Snapshots from Green Victoria (tedwords) wrote,
Snapshots from Green Victoria

Jesus! Take the wheel...

"Thanks for paying for the oil and filter change," I said to Corb, as the 'stang fishtailed its way down the snowy streets of Eldredge.

"As if I had any choice," grumbled Corb. "I was sick of hearing you complain about it."

"So, what do you want for lunch?" I slowed down the 'stang to a crawl as we approached a traffic light.

At the same time, his cell phone started buzzing. We both knew who it was going to be. We had been expecting the call.

"Head toward the Stop and Grab," Corb said, then picked up his phone. "Hey, Mom."

"How much snow did you get? It's like a blizzard here! And I'm supposed to be at the hospital to see Jim in ten minutes..."

"You need us to help shovel?" Corb asked. "We're in Ted's car, but we could drive home, and--"

"No, almost done. Just want to get out of here, and--"

"How's Jim?"

A sigh. "He seems to be okay. Stabilized. His face is sagging on one side and he's slurring his words some times, but other times, he sounds fine. He's alert, too. The doctors think those are good signs. Of course, he'll be in therapy for quite a while."

"Did the doctors ever find any connection between his stroke and the car accident a few days ago?"

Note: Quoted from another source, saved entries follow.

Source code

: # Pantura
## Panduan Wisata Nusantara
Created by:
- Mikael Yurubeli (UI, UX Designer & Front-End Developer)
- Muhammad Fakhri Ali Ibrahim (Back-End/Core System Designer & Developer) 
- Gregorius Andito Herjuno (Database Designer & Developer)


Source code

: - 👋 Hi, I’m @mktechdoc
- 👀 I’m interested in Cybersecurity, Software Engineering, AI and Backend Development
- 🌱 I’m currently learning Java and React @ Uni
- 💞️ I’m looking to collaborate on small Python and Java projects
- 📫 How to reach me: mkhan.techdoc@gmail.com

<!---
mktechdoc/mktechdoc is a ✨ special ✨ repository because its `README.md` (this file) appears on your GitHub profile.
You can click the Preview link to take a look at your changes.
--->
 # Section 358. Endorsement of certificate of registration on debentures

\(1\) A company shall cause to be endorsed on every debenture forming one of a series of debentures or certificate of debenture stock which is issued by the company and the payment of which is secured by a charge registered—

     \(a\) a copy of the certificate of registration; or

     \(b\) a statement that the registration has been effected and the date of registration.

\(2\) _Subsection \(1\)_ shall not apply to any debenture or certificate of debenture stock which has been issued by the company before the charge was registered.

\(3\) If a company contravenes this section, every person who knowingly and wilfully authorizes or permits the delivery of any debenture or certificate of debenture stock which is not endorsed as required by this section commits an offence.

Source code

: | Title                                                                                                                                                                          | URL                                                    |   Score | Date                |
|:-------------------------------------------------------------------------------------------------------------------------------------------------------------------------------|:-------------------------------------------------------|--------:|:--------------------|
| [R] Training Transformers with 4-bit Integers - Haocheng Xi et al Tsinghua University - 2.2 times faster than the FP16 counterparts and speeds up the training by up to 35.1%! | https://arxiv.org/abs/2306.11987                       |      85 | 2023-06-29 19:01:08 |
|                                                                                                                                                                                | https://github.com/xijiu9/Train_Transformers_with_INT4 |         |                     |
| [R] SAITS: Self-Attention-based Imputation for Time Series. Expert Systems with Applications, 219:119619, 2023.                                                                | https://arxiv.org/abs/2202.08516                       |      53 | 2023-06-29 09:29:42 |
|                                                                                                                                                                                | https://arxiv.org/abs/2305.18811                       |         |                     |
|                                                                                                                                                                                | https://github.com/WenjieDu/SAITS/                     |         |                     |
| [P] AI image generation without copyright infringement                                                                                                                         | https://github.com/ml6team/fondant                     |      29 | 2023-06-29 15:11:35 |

I pulled into the Stop and Grab, turned off the car. Thoughtfully, Corb placed his cell phone on speaker, so we could both listen to the conversation. Her voice sounded loud and brassy, pumped through the phonespeaker. "Well, I think there is. That wasn't his first car accident recently, you know."

"Oh, really?" I asked.

Corb smiled. "I just put you on speakerphone."

"Well. You remember the one he was talking about at Thanksgiving, right Ted?"

I nodded my head. Not that she could see. "But I thought he wasn't at fault for that."

"That's what he said. But who knows? He definitely was at fault for one that happened a month before that. He backed into one of our neighbor's cars. Ended up paying out $3,000 out of pocket, because he didn't want them to report it to the insurance company. And that's not the first time, either. Three months before that, he rear-ended someone, and had a hell of time talking the person into not reporting it. That one cost him $1,700."

"Wow," I whistled. "Four accidents in the past six months?"

"And the last accident was a bad one. His car was destroyed. And that's not to mention the way he's been driving overall! The other day, we were headed to the Cape and he was driving 95 miles an hour and actually speeding up. I had to yell at him to slow down. I get nervous being in the car with him, to tell you the truth. After this last accident, I had to talk to him about giving up driving."

"He must have loved that," said Corb.

"He was furious! Called me at work and said he was thinking of asking me to move out, because I wasn't a good partner and wasn't supporting him. And I said to him, Jim what if there had been a child in the back of that last car you rear-ended? They wouldn't be alive today! I said that it wasn't just feeling bad for him, if he were to get into a serious accident like that. It was the guilt I would feel, because I hadn't been able to talk him into giving up the keys."

I put my hand on Corb's knee and squeezed it. "No one likes to hear that they have to give up the keys, though. It's all about giving up your freedom. And Jim's such an independent guy."

"I know, I know. I tried to focus on the positives. He loves to walk. He loves riding on the train to Boston. He could take a cab to get places. I tried to get him to see that it's not that he's losing one thing, he's gaining the ability to do more things that he really likes." She paused. "He didn't see it that way."

I stifled the urge to say, "Well, he has no choice, now." That wouldn't be nice.

Sounds like Jim has an uphill battle, here. The good thing is, I think: this guy likes challenges. I have a feeling that if he can see it in that way, things might turn out okay.

Still, the whole thing makes you think. Whispers of mortality, glimpses of the future.

I'm grateful I have many, many years of driving ahead of me before I get even close to that point. But what will happen once Corb and I are old and wrinkly, and I start to creep past the point where I should be behind the wheel? Corb will be the first to say that I am the world's worst backseat driver. I can only hope that I'm so blind by that point, I won't be able to see the road in front of me. That way, Corb will have a lot less stress in his life when it comes to driving Miss Daisy.